As a young girl in school, she was a football (soccer) player and was offered a scholarship to Howard University to join the all-girls team. However, an injury at the time prevented her from taking up the opportunity. She has been singing since the age of nine, and was also a dancer and a model. When she was not performing, Belfon taught gymnastics at the Belmont Junior Secondary school and at the YMCA.

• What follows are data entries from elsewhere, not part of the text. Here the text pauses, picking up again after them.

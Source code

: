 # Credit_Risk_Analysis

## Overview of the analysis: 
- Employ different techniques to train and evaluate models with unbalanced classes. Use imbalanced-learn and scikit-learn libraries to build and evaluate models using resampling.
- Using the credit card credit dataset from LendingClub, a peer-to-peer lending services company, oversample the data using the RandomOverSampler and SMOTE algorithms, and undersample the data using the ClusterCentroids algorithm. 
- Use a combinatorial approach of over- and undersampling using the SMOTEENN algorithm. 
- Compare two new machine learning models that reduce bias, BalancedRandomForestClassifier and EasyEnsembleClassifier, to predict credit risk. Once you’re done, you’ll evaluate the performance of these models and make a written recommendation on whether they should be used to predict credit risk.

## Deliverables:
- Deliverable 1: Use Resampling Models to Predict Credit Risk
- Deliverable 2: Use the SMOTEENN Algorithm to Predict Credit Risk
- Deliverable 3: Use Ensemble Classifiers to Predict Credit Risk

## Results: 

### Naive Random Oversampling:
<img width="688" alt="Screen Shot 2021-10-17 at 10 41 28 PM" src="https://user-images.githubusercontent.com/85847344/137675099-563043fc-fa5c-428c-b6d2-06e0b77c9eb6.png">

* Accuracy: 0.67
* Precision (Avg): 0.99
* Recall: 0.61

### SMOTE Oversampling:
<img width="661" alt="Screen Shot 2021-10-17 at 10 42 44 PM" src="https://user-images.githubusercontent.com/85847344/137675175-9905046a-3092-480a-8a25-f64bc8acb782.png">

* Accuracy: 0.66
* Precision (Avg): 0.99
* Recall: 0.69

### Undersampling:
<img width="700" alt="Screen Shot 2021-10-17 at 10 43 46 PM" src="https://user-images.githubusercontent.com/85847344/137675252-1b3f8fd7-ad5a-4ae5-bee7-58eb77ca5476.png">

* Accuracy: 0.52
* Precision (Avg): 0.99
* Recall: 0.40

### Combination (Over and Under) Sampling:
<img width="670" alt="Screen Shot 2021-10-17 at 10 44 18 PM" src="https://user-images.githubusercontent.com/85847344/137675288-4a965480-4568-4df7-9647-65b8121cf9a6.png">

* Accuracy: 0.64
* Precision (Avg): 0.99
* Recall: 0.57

Belfon is of Saint Lucian and Trinidadian descent, but also has Grenadian, Barbadian, Jamaican, French, and African ancestry.

==Singing career==
In 1990, Belfon was discovered by the bandleader of Roy Cape. She started singing professionally with the soca band Black Sheep, before moving on to Sound Revolution. Her first solo recording was the soca single "Ka Ka Lay Lay". Belfon went on to record the singles "Hard Wuk", "De Jammette", "Saucy Baby", "Indian Man", and "Work" (1999). "Work" was sampled in 2000 by New York house music duo Masters at Work, and has since been sampled in at least 20 more songs.